[Duyn, Willem van der]
DUYN (Willem van der), geb. 7 Nov. 1750, overl. te 's-Gravenhage 20 Aug. 1813, zoon van Aarnout Joost (kol. 540), werd ten gevolge van het kinderloos overlijden van zijn oudsten broeder Adam François (kol. 542) in 1793 vrijheer van 's Gravenmoer, heer van Maasdam, Benthorn en Hinkelenoord. Hij was beschreven in de ridderschap van Holland en werd in 1780 hoogheemraad van Rijnland, later kamerheer van den prins en de prinses van Oranje.
Meermalen komt zijn naam voor als G. van der Duyn (Guillaume).

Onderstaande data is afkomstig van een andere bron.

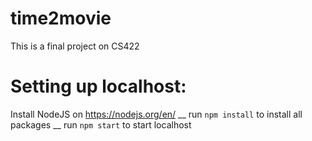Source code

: # time2movie
This is a final project on CS422

# Setting up localhost:
Install NodeJS on https://nodejs.org/en/ __
run `npm install` to install all packages __
run `npm start` to start localhost

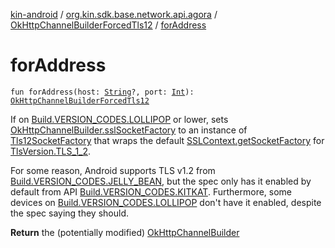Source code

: [kin-android](../../index.md) / [org.kin.sdk.base.network.api.agora](../index.md) / [OkHttpChannelBuilderForcedTls12](index.md) / [forAddress](./for-address.md)

# forAddress

`fun forAddress(host: `[`String`](https://kotlinlang.org/api/latest/jvm/stdlib/kotlin/-string/index.html)`?, port: `[`Int`](https://kotlinlang.org/api/latest/jvm/stdlib/kotlin/-int/index.html)`): `[`OkHttpChannelBuilderForcedTls12`](index.md)

If on [Build.VERSION_CODES.LOLLIPOP](#) or lower, sets [OkHttpChannelBuilder.sslSocketFactory](#) to an instance of
[Tls12SocketFactory](../-tls12-socket-factory/index.md) that wraps the default [SSLContext.getSocketFactory](https://docs.oracle.com/javase/6/docs/api/javax/net/ssl/SSLContext.html#getSocketFactory()) for [TlsVersion.TLS_1_2](#).

For some reason, Android supports TLS v1.2 from [Build.VERSION_CODES.JELLY_BEAN](#), but the spec only has it
enabled by default from API [Build.VERSION_CODES.KITKAT](#). Furthermore, some devices on
[Build.VERSION_CODES.LOLLIPOP](#) don't have it enabled, despite the spec saying they should.

**Return**
the (potentially modified) [OkHttpChannelBuilder](#)

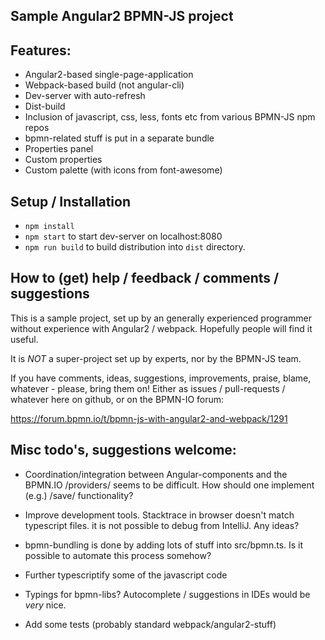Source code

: Sample Angular2 BPMN-JS project
---


Features: 
---
- Angular2-based single-page-application
- Webpack-based build (not angular-cli)
- Dev-server with auto-refresh
- Dist-build
- Inclusion of javascript, css, less, fonts etc from various BPMN-JS npm repos
- bpmn-related stuff is put in a separate bundle
- Properties panel
- Custom properties
- Custom palette (with icons from font-awesome)
 
 
 
Setup / Installation
---

- `npm install`
- `npm start` to start dev-server on localhost:8080
- `npm run build` to build distribution into `dist` directory.  



How to (get) help / feedback / comments / suggestions
---

This is a sample project, set up by an generally experienced programmer without experience 
with Angular2 / webpack. Hopefully people will find it useful. 

It is _NOT_ a super-project set up by experts, nor by the BPMN-JS team. 
 
If you have comments, ideas, suggestions, improvements, praise, blame, whatever - 
please, bring them on! Either as issues / pull-requests / whatever here on github, 
or on the BPMN-IO forum: 

https://forum.bpmn.io/t/bpmn-js-with-angular2-and-webpack/1291


Misc todo's, suggestions welcome:  
---

- Coordination/integration between Angular-components and the BPMN.IO /providers/ seems to be difficult. How should one implement (e.g.) /save/ functionality? 

- Improve development tools. Stacktrace in browser doesn't match typescript files. 
it is not possible to debug from IntelliJ. Any ideas?  

- bpmn-bundling is done by adding lots of stuff into src/bpmn.ts. Is it possible to 
automate this process somehow? 
 
- Further typescriptify some of the javascript code

- Typings for bpmn-libs? Autocomplete / suggestions in IDEs would be _very_ nice.  

- Add some tests (probably standard webpack/angular2-stuff)

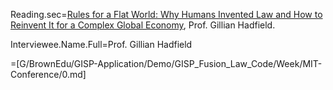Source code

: Reading.sec=<a href="https://www.amazon.com/Rules-Flat-World-Invented-Reinvent-ebook/dp/B01LYZXIVU">Rules for a Flat World: Why Humans Invented Law and How to Reinvent It for a Complex Global Economy</a>, Prof. Gillian Hadfield.

Interviewee.Name.Full=Prof. Gillian Hadfield

=[G/BrownEdu/GISP-Application/Demo/GISP_Fusion_Law_Code/Week/MIT-Conference/0.md]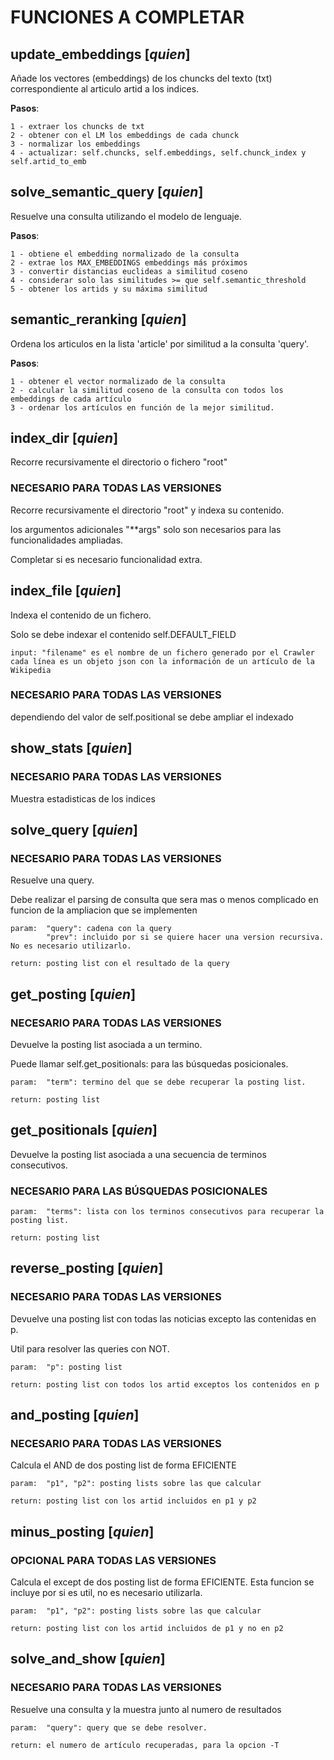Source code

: # FUNCIONES A COMPLETAR


## **update_embeddings** [*quien*]

Añade los vectores (embeddings) de los chuncks del texto (txt) correspondiente al articulo artid a los indices.


**Pasos**:

    1 - extraer los chuncks de txt
    2 - obtener con el LM los embeddings de cada chunck
    3 - normalizar los embeddings
    4 - actualizar: self.chuncks, self.embeddings, self.chunck_index y self.artid_to_emb


## **solve_semantic_query** [*quien*]


Resuelve una consulta utilizando el modelo de lenguaje.


**Pasos**:


    1 - obtiene el embedding normalizado de la consulta
    2 - extrae los MAX_EMBEDDINGS embeddings más próximos
    3 - convertir distancias euclideas a similitud coseno
    4 - considerar solo las similitudes >= que self.semantic_threshold
    5 - obtener los artids y su máxima similitud


## **semantic_reranking** [*quien*]


Ordena los articulos en la lista 'article' por similitud a la consulta 'query'.


**Pasos**:


    1 - obtener el vector normalizado de la consulta
    2 - calcular la similitud coseno de la consulta con todos los embeddings de cada artículo
    3 - ordenar los artículos en función de la mejor similitud.


## **index_dir** [*quien*]


Recorre recursivamente el directorio o fichero "root"


### NECESARIO PARA TODAS LAS VERSIONES


Recorre recursivamente el directorio "root"  y indexa su contenido.


los argumentos adicionales "**args" solo son necesarios para las funcionalidades ampliadas.


Completar si es necesario funcionalidad extra.


## **index_file** [*quien*]


Indexa el contenido de un fichero.


Solo se debe indexar el contenido self.DEFAULT_FIELD


    input: "filename" es el nombre de un fichero generado por el Crawler cada línea es un objeto json con la información de un artículo de la Wikipedia


### NECESARIO PARA TODAS LAS VERSIONES


dependiendo del valor de self.positional se debe ampliar el indexado




## **show_stats** [*quien*]
   
### NECESARIO PARA TODAS LAS VERSIONES


Muestra estadisticas de los indices


## **solve_query** [*quien*]


### NECESARIO PARA TODAS LAS VERSIONES


Resuelve una query.


Debe realizar el parsing de consulta que sera mas o menos complicado en funcion de la ampliacion que se implementen




    param:  "query": cadena con la query
            "prev": incluido por si se quiere hacer una version recursiva. No es necesario utilizarlo.

    return: posting list con el resultado de la query




## **get_posting** [*quien*]


### NECESARIO PARA TODAS LAS VERSIONES


Devuelve la posting list asociada a un termino.


Puede llamar self.get_positionals: para las búsquedas posicionales.




    param:  "term": termino del que se debe recuperar la posting list.

    return: posting list



## **get_positionals** [*quien*]


Devuelve la posting list asociada a una secuencia de terminos consecutivos.


### NECESARIO PARA LAS BÚSQUEDAS POSICIONALES


    param:  "terms": lista con los terminos consecutivos para recuperar la posting list.

    return: posting list




## **reverse_posting** [*quien*]


### NECESARIO PARA TODAS LAS VERSIONES


Devuelve una posting list con todas las noticias excepto las contenidas en p.


Util para resolver las queries con NOT.




    param:  "p": posting list

    return: posting list con todos los artid exceptos los contenidos en p




## **and_posting** [*quien*]


### NECESARIO PARA TODAS LAS VERSIONES


Calcula el AND de dos posting list de forma EFICIENTE


    param:  "p1", "p2": posting lists sobre las que calcular

    return: posting list con los artid incluidos en p1 y p2




## **minus_posting** [*quien*]


### OPCIONAL PARA TODAS LAS VERSIONES


Calcula el except de dos posting list de forma EFICIENTE.
Esta funcion se incluye por si es util, no es necesario utilizarla.


    param:  "p1", "p2": posting lists sobre las que calcular

    return: posting list con los artid incluidos de p1 y no en p2




## **solve_and_show** [*quien*]


### NECESARIO PARA TODAS LAS VERSIONES


Resuelve una consulta y la muestra junto al numero de resultados


    param:  "query": query que se debe resolver.

    return: el numero de artículo recuperadas, para la opcion -T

In dienst getreden bij de cavalerie, werd hij 25 Maart 1778 kolonel-titulair en 7 Dec. 1786 kolonel-commandant van het regiment Waalsche dragonders van Bylandt, en, na den dood van zijn broeder, chef van het regiment cavalerie Van der Duyn. Sinds 1792 was hij majoor-commandant van Bergen op Zoom; 18 Juli 1793 werd hij generaalmajoor. Bij de omwenteling in 1795 verliet hij den dienst en vestigde hij zich in het buitenland (o.a. heeft hij in 1799 in Hamburg gewoond). Hij heeft deelgenomen aan de rassemblementen van Osnabrück in 1795 en van Lingen in 1799, beide mislukte pogingen om het Huis van Oranje hier te lande te herstellen, de laatste in verband met de landing der Engelschen en Russen in Noord-Holland. Toen deze in October en November 1799 genoodzaakt waren, zich weder in te schepen, werden de tijdens de expeditie door den erfprins van Oranje voor zijn dienst aangeworven manschappen naar Engeland overgevoerd, en op het eiland Wight tot eene Hollandsche brigade in dienst van den koning van Engeland georganiseerd. Van der Duyn, mede daarheen getogen, kreeg er in den rang van kolonel het bevel over het regiment jagers; na den vrede van Amiëns werd dit korps ontbonden, en schijnt hij nog eenigen tijd in Engelschen dienst te zijn geweest, en daarin den rang van luitenant-generaal te hebben verkregen.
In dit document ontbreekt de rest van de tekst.